The second good question is about non-English royal lines. I used to subscribe to the notion that finding gateway ancestors was purely a British anomaly. The conventional wisdom was (is?) that due to the practice of primogeniture in England, whereby the eldest son inherited everything and other sons, nothing, you had a sort of downward mobility which allowed for such connections. Younger sons of kings became nobles; younger sons of nobles became the landed gentry; younger sons of the gentry became professionals, and these professionals or their sons came to New England where they could own property. The question is: is this a canard? Something we were taught, but when one actually examines it, is it true? I don't know.
I do know this discussion is happening at soc.genealogy.medieval and has been for over a year. I know that Gary Boyd Roberts will finally include French Canadian royal lines for the first time in the 2010 edition of Royal Descendants of 600 Immigrants to North America (North America heretofore meaning the 13 original colonies). No word on Hispanic lines. I know there are some Scandinavian lines now. However, as a rule, are continental royal lines provable? Again, I don't know. The continental lines seem to be solely found via (at least one) illegitimate birth. Overcoming that proof problem can be difficult. Then there is language. And are the continental nobility registers as good and complete as, say, Burke's Peerage?

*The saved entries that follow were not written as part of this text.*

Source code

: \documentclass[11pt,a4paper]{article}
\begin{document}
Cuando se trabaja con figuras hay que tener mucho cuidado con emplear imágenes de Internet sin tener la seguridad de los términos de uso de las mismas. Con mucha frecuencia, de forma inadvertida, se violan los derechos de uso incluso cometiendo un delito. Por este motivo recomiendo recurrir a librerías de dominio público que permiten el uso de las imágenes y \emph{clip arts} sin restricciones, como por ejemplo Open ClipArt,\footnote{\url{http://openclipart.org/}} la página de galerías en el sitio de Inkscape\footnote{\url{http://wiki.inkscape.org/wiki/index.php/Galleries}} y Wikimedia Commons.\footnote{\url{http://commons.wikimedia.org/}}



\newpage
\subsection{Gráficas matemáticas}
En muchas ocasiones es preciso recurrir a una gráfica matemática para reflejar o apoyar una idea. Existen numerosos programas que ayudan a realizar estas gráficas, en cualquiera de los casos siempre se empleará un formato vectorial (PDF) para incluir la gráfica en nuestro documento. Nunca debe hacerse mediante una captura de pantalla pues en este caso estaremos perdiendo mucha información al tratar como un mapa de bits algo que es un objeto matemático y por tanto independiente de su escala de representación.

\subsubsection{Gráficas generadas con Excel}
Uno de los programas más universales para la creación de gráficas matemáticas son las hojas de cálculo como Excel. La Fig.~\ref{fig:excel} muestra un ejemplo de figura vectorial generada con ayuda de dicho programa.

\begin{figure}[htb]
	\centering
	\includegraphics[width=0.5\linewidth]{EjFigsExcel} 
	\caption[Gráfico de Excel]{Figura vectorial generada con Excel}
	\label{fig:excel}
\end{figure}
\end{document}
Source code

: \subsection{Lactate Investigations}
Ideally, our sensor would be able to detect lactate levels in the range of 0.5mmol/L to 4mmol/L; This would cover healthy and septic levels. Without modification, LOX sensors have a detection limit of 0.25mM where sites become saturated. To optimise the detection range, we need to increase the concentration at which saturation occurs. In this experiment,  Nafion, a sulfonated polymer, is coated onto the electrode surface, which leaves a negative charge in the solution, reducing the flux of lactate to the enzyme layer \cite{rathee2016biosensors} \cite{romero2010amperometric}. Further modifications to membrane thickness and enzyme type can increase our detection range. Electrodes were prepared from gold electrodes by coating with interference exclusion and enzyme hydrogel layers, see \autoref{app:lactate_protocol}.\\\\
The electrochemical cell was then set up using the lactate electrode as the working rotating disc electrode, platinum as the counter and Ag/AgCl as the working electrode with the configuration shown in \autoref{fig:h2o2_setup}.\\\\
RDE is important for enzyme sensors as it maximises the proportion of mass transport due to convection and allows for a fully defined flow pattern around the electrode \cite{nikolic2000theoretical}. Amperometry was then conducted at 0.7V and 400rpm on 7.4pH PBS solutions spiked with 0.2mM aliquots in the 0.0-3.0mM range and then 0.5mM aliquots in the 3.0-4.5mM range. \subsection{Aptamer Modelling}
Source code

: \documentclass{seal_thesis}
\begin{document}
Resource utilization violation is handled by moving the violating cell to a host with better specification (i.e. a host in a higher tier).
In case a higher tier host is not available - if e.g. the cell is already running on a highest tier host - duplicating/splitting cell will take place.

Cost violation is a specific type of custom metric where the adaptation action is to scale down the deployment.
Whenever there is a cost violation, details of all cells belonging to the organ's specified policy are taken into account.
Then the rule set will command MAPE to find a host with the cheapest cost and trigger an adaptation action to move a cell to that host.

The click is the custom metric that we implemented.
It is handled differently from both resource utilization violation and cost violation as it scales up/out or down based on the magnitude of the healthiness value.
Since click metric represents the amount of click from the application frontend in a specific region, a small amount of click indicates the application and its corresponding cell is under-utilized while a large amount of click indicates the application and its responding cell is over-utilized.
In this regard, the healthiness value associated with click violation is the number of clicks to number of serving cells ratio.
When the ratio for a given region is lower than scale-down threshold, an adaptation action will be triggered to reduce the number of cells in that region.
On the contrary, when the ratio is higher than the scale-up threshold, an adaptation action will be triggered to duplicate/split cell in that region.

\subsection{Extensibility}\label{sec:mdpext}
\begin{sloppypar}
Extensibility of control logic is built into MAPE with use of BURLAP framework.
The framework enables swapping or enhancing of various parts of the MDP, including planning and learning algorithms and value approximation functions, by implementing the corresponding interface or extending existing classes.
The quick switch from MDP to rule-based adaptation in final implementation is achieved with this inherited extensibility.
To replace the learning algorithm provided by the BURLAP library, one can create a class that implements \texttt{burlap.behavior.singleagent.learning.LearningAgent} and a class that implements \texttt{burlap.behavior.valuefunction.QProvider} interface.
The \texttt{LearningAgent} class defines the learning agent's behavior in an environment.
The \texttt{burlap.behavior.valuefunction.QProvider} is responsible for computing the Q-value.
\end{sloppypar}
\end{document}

My royal lines are from just three of my eight great-grandparents. I always assumed that my Scottish-born great-grandmother would also have at least one, if I did the work. This may be true, but since the records for the lowest classes of Scotland cease in the early 18th century, I can't make the leap to 16th or 17th centuries to find such a noble family. Likewise, my Slovak ancestors were, more or less, peasant farmers. They were Lutheran in almost all lines so far as I can tell, and therefore, the records are spotty for them pre 1770. Maria Theresa allows freedom of religion in 1772 (enlightened despot she), but before that only Catholic registers remain. My ancestors simply don't appear in them. Could one of them descend from an illegitimate birth? Possibly, even probably, but how to prove it and when?
So, perhaps others will get interested in medieval genealogy and the fact that noble and royal genealogy is the only reliable way to do that [even in England, the average person of non-noble birth can't be traced before 1450 as a best case scenario]. That will lead to more gateway ancestors and more discussions of what sources there are out there.